Browse the interactive results site
An analysis of New York public court records. Using ~1.6 million OCA-STAT arraignment records and ~854,000 supplemental pretrial cases, this project examines conviction patterns and pretrial release-rate shifts around bail-law amendments. The best predictive model reaches 0.86 AUROC and 79% accuracy on a held-out test set of 271,701 cases. The clearest pretrial finding: firearm charges newly eligible for detention after May 2022 saw release-rate drops of 20–32 percentage points relative to comparison cases. Geography is the single strongest split — NYC courts show a 24.8% conviction rate vs. 68.7% outside NYC.
| If you want... | Go to |
|---|---|
| Interactive results site | docs/index.html — browsable charts, findings, methodology |
| Public overview | docs/public-brief.md |
| Race-adjusted association explainer | docs/race-adjusted-association.md |
| Reader FAQ | docs/reader-faq.md |
| Data sources and provenance | docs/data.md |
- HistGradientBoostingClassifier — primary model (AUROC 0.8644), sigmoid-calibrated (3-fold CV)
- LogisticRegression — linear baseline (AUROC 0.8465); solver=saga, max_iter=2000
- DummyClassifier — majority-class floor baseline (strategy=prior)
Full methodology: docs/METHODS.md.
Figures are generated from aggregate outputs. No row-level data is committed to the repo.
Top row: Model comparison across three baselines (left) and AUROC broken out by race subgroup (right). The gradient-boosting model substantially outperforms the dummy baseline; ranking quality varies across race groups.
Middle row: Observed conviction rates by race in the test cohort (left) and county-level AUROC at the high and low ends (right). Geography drives the widest variation in both outcomes and model performance.
Third row: Pretrial release-rate changes around amendment dates relative to comparison cases (left) and the monthly release-rate trend by court type (right). The May 2022 firearm category shows the sharpest shift.
Bottom: Adjusted conviction-rate differences by race relative to White defendants, across three estimation approaches. See the race-adjusted association explainer for methodology and caveats.
Question: How well can a model estimate whether a New York criminal case will end in conviction, using only arraignment-time information?
Data: 1,609,252 modeled rows from OCA-STAT (2021–2025 cohorts). Test split: 271,701 cases. Reference run 20260307_224037.
Method: Binary classification.
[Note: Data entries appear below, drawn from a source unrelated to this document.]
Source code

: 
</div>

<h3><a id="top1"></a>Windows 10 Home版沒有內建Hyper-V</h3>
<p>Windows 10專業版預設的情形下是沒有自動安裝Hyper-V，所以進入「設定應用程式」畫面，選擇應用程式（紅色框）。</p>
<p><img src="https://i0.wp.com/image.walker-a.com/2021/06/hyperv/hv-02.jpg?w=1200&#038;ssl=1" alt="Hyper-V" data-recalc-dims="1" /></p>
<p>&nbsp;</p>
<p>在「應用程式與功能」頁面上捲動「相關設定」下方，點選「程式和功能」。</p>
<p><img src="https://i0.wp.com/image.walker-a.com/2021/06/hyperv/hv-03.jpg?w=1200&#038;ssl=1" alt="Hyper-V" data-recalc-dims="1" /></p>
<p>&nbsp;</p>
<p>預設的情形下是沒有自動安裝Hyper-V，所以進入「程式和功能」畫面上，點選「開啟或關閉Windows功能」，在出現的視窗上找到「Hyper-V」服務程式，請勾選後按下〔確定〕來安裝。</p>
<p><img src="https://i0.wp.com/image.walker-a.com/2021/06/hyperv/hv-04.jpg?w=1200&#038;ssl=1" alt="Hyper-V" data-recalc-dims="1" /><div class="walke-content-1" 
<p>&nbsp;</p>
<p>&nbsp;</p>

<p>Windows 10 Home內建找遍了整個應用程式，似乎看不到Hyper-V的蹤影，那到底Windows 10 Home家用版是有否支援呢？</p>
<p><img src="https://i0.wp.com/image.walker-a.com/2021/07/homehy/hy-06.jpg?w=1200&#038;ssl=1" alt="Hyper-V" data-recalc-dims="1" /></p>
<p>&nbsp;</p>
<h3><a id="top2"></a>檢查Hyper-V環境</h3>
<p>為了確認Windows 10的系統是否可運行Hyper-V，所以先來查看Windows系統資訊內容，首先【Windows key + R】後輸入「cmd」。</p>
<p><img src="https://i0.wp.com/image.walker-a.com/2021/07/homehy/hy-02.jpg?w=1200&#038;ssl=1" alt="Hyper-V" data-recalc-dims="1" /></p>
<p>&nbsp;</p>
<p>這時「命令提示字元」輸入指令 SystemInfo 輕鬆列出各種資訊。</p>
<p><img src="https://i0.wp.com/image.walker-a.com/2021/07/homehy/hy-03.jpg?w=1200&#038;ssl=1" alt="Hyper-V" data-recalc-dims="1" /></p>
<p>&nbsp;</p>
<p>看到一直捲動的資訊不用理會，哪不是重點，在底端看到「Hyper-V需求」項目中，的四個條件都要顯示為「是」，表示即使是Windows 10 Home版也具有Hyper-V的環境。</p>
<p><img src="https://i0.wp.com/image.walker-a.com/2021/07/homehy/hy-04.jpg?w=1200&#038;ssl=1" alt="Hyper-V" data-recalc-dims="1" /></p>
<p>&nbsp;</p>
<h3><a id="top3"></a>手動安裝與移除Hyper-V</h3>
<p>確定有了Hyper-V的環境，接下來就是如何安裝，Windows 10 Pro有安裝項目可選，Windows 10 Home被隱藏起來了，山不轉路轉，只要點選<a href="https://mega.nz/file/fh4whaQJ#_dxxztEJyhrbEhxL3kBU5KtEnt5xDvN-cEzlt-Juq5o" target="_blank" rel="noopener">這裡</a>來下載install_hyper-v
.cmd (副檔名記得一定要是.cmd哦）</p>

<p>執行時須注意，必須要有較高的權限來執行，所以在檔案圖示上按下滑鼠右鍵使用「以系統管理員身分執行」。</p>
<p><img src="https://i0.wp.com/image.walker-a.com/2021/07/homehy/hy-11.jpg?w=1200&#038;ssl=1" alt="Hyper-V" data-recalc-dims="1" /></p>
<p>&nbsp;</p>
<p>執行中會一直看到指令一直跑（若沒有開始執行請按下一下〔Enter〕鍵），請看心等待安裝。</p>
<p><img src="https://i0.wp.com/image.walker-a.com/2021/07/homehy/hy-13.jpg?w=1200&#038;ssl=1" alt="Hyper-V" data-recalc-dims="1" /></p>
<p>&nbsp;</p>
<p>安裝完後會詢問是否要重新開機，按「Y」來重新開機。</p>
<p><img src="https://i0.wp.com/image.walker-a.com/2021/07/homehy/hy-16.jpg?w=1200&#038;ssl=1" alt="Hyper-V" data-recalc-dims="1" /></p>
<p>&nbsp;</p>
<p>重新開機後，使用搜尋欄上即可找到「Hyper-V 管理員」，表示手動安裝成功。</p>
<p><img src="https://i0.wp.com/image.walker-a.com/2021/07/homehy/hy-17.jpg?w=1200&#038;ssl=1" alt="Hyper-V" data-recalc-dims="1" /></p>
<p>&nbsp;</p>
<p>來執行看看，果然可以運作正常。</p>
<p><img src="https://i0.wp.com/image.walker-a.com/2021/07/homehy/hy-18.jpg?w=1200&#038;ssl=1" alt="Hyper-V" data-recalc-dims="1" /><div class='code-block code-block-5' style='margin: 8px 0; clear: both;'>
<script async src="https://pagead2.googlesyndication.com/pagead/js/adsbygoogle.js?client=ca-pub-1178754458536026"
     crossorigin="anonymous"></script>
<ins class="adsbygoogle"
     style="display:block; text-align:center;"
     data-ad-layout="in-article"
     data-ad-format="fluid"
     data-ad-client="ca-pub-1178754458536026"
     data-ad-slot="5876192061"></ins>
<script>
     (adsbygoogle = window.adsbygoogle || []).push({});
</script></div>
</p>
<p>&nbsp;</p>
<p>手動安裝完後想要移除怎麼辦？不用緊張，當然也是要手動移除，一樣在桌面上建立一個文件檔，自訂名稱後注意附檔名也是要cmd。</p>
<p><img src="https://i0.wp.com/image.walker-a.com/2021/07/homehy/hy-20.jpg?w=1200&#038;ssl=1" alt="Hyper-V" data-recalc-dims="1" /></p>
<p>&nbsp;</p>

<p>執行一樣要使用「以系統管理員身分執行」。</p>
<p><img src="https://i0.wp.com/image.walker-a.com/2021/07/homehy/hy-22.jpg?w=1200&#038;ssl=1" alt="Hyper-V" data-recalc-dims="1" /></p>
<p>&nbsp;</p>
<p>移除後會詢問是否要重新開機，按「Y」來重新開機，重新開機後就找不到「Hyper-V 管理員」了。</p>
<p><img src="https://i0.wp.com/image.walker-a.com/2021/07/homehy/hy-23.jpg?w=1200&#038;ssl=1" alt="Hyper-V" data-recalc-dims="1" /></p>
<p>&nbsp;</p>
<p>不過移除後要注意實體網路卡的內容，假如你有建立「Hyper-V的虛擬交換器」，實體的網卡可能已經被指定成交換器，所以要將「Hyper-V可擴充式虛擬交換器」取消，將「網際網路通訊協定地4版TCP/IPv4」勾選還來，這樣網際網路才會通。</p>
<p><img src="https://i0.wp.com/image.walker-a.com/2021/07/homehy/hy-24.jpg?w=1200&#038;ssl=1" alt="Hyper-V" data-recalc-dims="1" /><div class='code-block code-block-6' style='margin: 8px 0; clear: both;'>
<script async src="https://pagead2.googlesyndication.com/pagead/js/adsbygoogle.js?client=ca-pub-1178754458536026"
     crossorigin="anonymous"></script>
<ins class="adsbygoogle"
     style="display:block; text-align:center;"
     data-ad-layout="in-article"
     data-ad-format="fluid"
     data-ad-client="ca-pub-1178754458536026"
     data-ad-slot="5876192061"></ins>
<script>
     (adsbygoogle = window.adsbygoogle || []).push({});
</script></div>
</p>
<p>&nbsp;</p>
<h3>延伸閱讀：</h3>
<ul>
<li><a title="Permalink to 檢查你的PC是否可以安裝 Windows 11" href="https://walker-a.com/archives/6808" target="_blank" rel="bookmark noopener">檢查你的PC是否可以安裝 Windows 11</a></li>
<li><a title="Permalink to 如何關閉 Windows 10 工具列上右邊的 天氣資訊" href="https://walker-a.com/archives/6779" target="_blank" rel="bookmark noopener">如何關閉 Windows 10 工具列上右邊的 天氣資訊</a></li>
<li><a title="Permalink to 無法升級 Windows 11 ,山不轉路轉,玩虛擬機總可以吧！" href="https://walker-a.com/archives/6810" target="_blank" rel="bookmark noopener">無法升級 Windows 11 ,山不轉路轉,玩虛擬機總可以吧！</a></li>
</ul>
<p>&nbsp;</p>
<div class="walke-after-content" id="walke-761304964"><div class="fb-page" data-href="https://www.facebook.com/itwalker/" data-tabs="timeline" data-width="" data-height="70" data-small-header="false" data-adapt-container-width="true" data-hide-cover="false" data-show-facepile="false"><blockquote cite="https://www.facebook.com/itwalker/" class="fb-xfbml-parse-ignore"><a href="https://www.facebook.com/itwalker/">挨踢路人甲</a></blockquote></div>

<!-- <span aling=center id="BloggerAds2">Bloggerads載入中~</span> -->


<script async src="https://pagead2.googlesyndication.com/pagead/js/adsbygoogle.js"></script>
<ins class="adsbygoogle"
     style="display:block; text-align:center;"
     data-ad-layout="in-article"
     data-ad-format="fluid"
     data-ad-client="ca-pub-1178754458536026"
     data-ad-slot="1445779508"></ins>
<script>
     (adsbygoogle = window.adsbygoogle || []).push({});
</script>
Three models compared: a dummy baseline, logistic regression, and histogram-based gradient boosting. Features include county, charge severity, arrest type, gender, ethnicity, and race.
| Model | Accuracy | AUROC | PR-AUC | Brier |
|---|---|---|---|---|
| dummy | 0.5684 | 0.5000 | 0.4316 | 0.2461 |
| logistic_regression | 0.7688 | 0.8465 | 0.8148 | 0.1569 |
| hist_gradient_boosting | 0.7861 | 0.8644 | 0.8302 | 0.1496 |
Metric quick defs: Accuracy = share of cases classified correctly. AUROC = how well the model ranks cases from lower to higher likelihood (higher is better). PR-AUC = ranking quality weighted toward the positive class. Brier = probability calibration error (lower is better).
The best model (hist_gradient_boosting) correctly classifies about 79% of cases and ranks cases well (AUROC 0.86). It substantially outperforms a dummy baseline that assigns every case the same average probability. Logistic regression also performs strongly (AUROC 0.85), with gradient boosting adding a smaller improvement on top.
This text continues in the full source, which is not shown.